About four years ago, I—along with my rottweiler—was involved in a severe car accident on the Blue Ridge Parkway. This mishap resulted in staggering medical bills for the both of us. Through generous programs such as Vocational Rehabilitation and Project Access, I was able to receive surgeries that would have otherwise been impossible to obtain. Additionally, my dog received four surgeries donated by a local veterinary specialist. Due to my leg injuries, it was apparent that I would no longer be able to work with animals, and volunteering as a wildlife rehabilitator was part of that work. I decided to give back to the medical community by training my other rottweiler as a therapy dog.
Recently, after a practice run visiting “pretend” patients, we went to a local restaurant for lunch—our routine for over seven months. On this occasion, I was approached by a very rude woman who asked me how I could possibly consider using a rottweiler for therapy, as they are very “nasty” animals. I was speechless as she verbally attacked both of us, especially since my dog only showed her minor interest and completey ignored the other canine present.
Perhaps this woman is unaware that numerous rottweilers work as service dogs.
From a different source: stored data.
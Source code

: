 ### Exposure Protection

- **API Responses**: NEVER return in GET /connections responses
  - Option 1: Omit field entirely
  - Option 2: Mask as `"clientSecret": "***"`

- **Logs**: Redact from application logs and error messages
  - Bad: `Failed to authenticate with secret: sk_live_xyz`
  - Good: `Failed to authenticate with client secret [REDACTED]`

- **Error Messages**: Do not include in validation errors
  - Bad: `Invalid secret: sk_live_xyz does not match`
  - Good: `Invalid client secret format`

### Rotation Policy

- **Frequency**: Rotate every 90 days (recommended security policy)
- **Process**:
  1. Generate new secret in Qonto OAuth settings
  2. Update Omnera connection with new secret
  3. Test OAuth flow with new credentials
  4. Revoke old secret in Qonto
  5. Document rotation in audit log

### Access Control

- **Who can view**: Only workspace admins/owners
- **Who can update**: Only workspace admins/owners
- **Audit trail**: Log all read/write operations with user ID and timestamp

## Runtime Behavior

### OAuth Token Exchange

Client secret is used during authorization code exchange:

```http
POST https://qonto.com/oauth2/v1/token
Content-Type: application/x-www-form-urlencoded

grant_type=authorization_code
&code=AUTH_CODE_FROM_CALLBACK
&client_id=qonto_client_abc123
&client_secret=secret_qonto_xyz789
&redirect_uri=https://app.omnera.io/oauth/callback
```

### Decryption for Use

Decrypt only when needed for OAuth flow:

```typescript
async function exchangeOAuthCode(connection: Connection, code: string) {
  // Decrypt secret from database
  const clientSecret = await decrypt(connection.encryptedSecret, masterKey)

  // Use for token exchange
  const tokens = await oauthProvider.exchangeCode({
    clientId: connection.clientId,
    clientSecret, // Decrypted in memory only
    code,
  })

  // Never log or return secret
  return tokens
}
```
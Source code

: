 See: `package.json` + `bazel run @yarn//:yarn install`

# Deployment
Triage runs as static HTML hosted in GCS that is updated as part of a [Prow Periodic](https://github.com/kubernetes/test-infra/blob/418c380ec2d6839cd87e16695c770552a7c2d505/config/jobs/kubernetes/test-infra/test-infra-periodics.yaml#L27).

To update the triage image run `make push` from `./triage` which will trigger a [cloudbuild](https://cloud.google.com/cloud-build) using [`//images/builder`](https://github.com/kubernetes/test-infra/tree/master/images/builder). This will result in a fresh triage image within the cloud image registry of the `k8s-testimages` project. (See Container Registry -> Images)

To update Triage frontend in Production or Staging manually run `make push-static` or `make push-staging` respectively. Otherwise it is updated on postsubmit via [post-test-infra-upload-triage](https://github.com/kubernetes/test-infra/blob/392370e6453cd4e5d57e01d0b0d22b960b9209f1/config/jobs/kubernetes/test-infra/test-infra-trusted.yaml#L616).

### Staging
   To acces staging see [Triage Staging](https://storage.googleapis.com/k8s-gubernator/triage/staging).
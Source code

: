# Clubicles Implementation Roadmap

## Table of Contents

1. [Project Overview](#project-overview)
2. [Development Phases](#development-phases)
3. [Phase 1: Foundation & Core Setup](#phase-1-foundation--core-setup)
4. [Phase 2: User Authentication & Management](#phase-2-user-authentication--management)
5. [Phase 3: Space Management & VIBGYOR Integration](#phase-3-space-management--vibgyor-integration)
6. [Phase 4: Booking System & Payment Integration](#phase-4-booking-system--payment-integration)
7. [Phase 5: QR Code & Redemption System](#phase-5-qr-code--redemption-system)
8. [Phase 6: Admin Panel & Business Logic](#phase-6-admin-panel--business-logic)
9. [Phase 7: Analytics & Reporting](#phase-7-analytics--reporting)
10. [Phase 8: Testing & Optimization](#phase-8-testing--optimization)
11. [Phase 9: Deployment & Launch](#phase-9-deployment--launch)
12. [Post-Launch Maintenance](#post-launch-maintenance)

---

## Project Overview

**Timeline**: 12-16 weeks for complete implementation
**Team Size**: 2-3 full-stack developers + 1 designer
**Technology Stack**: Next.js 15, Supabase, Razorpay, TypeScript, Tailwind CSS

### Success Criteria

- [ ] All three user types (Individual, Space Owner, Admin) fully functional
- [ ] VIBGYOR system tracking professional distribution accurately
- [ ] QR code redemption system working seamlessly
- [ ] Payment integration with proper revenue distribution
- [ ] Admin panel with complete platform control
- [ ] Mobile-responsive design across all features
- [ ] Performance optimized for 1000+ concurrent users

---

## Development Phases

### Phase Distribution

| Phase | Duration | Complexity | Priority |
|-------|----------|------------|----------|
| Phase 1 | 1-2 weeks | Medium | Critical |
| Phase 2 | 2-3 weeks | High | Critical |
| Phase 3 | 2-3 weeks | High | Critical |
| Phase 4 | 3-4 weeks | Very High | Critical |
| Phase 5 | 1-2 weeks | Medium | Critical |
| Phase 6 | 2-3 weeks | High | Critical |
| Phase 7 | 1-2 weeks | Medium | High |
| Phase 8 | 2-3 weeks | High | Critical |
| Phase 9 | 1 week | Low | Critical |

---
Carl, the beloved rottie featured in Alexandra Day’s children’s books, was used for a portrait honoring an important therapy dog in a San Diego hospital. The author was so impressed by his work that she then trained and certified two of her own rottweilers for physical, occupational and speech therapy. The author states in one of her books that “because Carl is already known to many children, he is especially useful for work with them.”
I took the rude woman’s inappropriate comments personally, as I am extremely attached to animals. I have donated many hours and dollars to injured, abused, orphaned and abandoned domestic pets and wild animals. I have now chosen to give back through animal therapy, using the unconditional love from a dog to hopefully bring some happiness to those who appreciate animal companionship. In a few months, this dog’s behavior will be tested by professionals and hopefully she will become certified. It takes quite a bit of time and training to get to that point. Maybe that woman should acquire [a dog from] her idea of a suitable breed and donate her time to this worthy cause, instead of insulting someone already doing so.